Opposite effects of substance P and calcitonin gene-related peptide in oxazolone colitis.

BACKGROUND

Extrinsic sensory neurons play a crucial role in aberrant immune responses in colitis. The activation of peptidergic sensory nerve fibres is accompanied by a release of the neuropeptides calcitonin gene-related peptide (CGRP) and substance P (SP). SP levels increase whilst CGRP levels decrease in colon specimens from patients with inflammatory bowel disease; thus suggesting the pro- and anti-inflammatory roles, respectively, of these neuropeptides.

METHODS

Oxazolone (4-ethoxymethylene-2-phenyl-2-oxazolin-5-one) colitis was induced in wild-type (WT), SP and CGRP knockout ((-/-)) mice. CGRP(-/-) mice were treated with the neurokinin 1-receptor antagonist CP-96345 (CP). The permeability of the mouse colon was evaluated by Evans Blue uptake. Cytokines produced by colonic lamina propria mononuclear cells were measured by ELISA.

RESULTS

Colons of WT, CGRP(-/-) and SP(-/-) mice showed similar tissue architecture and permeability. SP(-/-) mice were protected against oxazolone colitis, whereas CGRP(-/-) showed increased susceptibility to colitis compared to WT mice. SP(-/-) and CP-treated CGRP(-/-) mice showed no significant body weight loss during the period of sickness in contrast to untreated CGRP(-/-) and WT mice.
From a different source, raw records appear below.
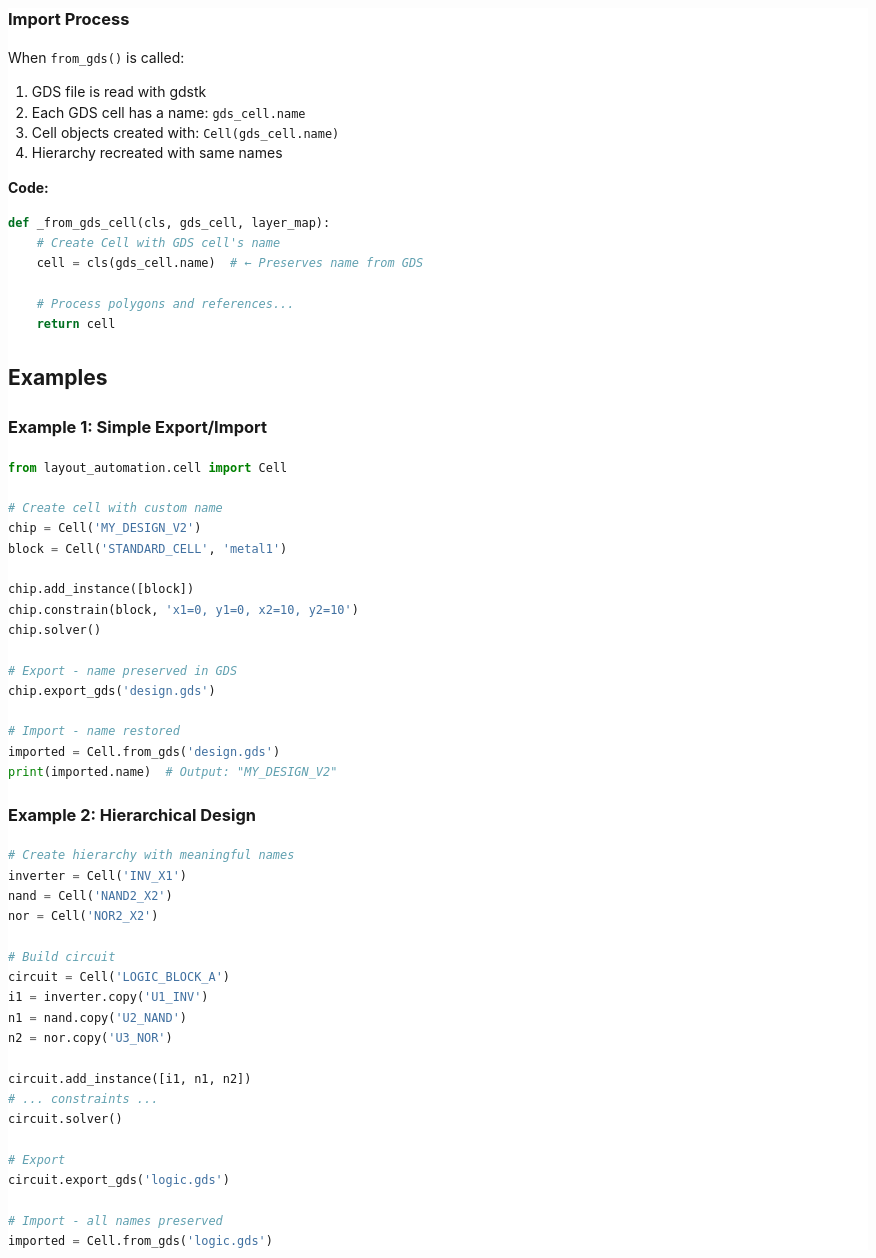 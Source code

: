 ### Import Process

When `from_gds()` is called:

1. GDS file is read with gdstk
2. Each GDS cell has a name: `gds_cell.name`
3. Cell objects created with: `Cell(gds_cell.name)`
4. Hierarchy recreated with same names

**Code:**
```python
def _from_gds_cell(cls, gds_cell, layer_map):
    # Create Cell with GDS cell's name
    cell = cls(gds_cell.name)  # ← Preserves name from GDS

    # Process polygons and references...
    return cell
```

## Examples

### Example 1: Simple Export/Import

```python
from layout_automation.cell import Cell

# Create cell with custom name
chip = Cell('MY_DESIGN_V2')
block = Cell('STANDARD_CELL', 'metal1')

chip.add_instance([block])
chip.constrain(block, 'x1=0, y1=0, x2=10, y2=10')
chip.solver()

# Export - name preserved in GDS
chip.export_gds('design.gds')

# Import - name restored
imported = Cell.from_gds('design.gds')
print(imported.name)  # Output: "MY_DESIGN_V2"
```

### Example 2: Hierarchical Design

```python
# Create hierarchy with meaningful names
inverter = Cell('INV_X1')
nand = Cell('NAND2_X2')
nor = Cell('NOR2_X2')

# Build circuit
circuit = Cell('LOGIC_BLOCK_A')
i1 = inverter.copy('U1_INV')
n1 = nand.copy('U2_NAND')
n2 = nor.copy('U3_NOR')

circuit.add_instance([i1, n1, n2])
# ... constraints ...
circuit.solver()

# Export
circuit.export_gds('logic.gds')

# Import - all names preserved
imported = Cell.from_gds('logic.gds')
```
Decreased production of IL-4, IL-5, and IL-13 by colonic lamina propria mononuclear cells of the protected SP(-/-) mice confirms the crucial role of these cytokines in oxazolone colitis.

CONCLUSION

We demonstrate that the neuropeptides CGRP and SP exert opposing effects in oxazolone colitis and provide further evidence for a prominent neuroimmune association in the gut.